Anthony Pagi
Anthony Pagi [1]
a noted French ecclesiastical writer, was born at Rogua, a small town in Provence, in 1624. He took the monk's habit in the convent of the Cordeliers at Arles in 1641. After he had finished the usual course of studies in philosophy and divinity, he preached a while, and was at length made four successive times provincial of his order. These occupations did not hinder him from devoting time to the study of chronology and ecclesiastical history, branches of learning in which he excelled., His most considerable work is entitled, Critica historico-chronologica in Annales Ecclesiasticos Baronii, in which, following that learned cardinal year by year, he has rectified a great number of mistakes, both in chronology and in facts. Pagi published the first volume of this work, containing the four first centuries, at Paris in 1689, with a dedication to the clergy of Francs, who allowed him a pension.
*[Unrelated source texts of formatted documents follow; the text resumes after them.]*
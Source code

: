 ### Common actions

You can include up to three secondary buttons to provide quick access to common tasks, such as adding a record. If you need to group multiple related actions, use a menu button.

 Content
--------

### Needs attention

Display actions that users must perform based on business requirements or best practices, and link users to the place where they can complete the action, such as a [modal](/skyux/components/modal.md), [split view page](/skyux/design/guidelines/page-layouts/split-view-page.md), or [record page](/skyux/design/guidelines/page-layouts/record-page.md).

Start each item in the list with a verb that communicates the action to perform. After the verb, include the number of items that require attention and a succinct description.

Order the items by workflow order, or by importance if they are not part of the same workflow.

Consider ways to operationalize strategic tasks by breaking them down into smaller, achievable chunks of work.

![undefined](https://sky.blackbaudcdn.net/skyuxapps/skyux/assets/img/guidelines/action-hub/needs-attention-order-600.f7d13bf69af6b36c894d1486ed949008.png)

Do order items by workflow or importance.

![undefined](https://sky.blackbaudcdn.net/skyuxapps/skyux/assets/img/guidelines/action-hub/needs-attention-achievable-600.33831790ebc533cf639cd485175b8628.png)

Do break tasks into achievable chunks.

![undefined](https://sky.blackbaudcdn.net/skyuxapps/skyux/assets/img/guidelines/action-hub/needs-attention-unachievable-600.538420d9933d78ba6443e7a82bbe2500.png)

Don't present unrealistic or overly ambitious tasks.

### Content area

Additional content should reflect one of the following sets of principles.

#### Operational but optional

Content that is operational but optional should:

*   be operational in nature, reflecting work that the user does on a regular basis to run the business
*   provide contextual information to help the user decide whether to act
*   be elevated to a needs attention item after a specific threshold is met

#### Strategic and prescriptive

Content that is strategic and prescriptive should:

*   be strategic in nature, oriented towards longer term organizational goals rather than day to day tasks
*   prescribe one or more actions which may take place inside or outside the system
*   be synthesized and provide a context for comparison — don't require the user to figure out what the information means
The whole work was printed after his death in four volumes folio, at Anvers, or rather at Geneva, in 1705, by the care of his nephew, Francis Pagi, of the same order. It is carried to the year 1198, where Baronius ends. Pagi was greatly assisted in it by the abbe Longuerue, who also wrote the eulogy of our author which is prefixed to the Geneva edition. This Critique is of great utility; but the author, too fond of striking out something new, has given a chronology of the popes of the first three centuries which is not approved by the critics, and more or less impeaches his reliability as a historian. His style is simple, but his matter evinces study and care. Pagi was in correspondence with the learned of his time in France and in England. Among his friends were Stillingfleet, Spanheim, Dodwell, cardinal Noris, etc. He died in 1699. See Niceron, Memoires, vol. 1 and 17; Ersch u. Guber, Encyklo. s.v. (J. H.W.)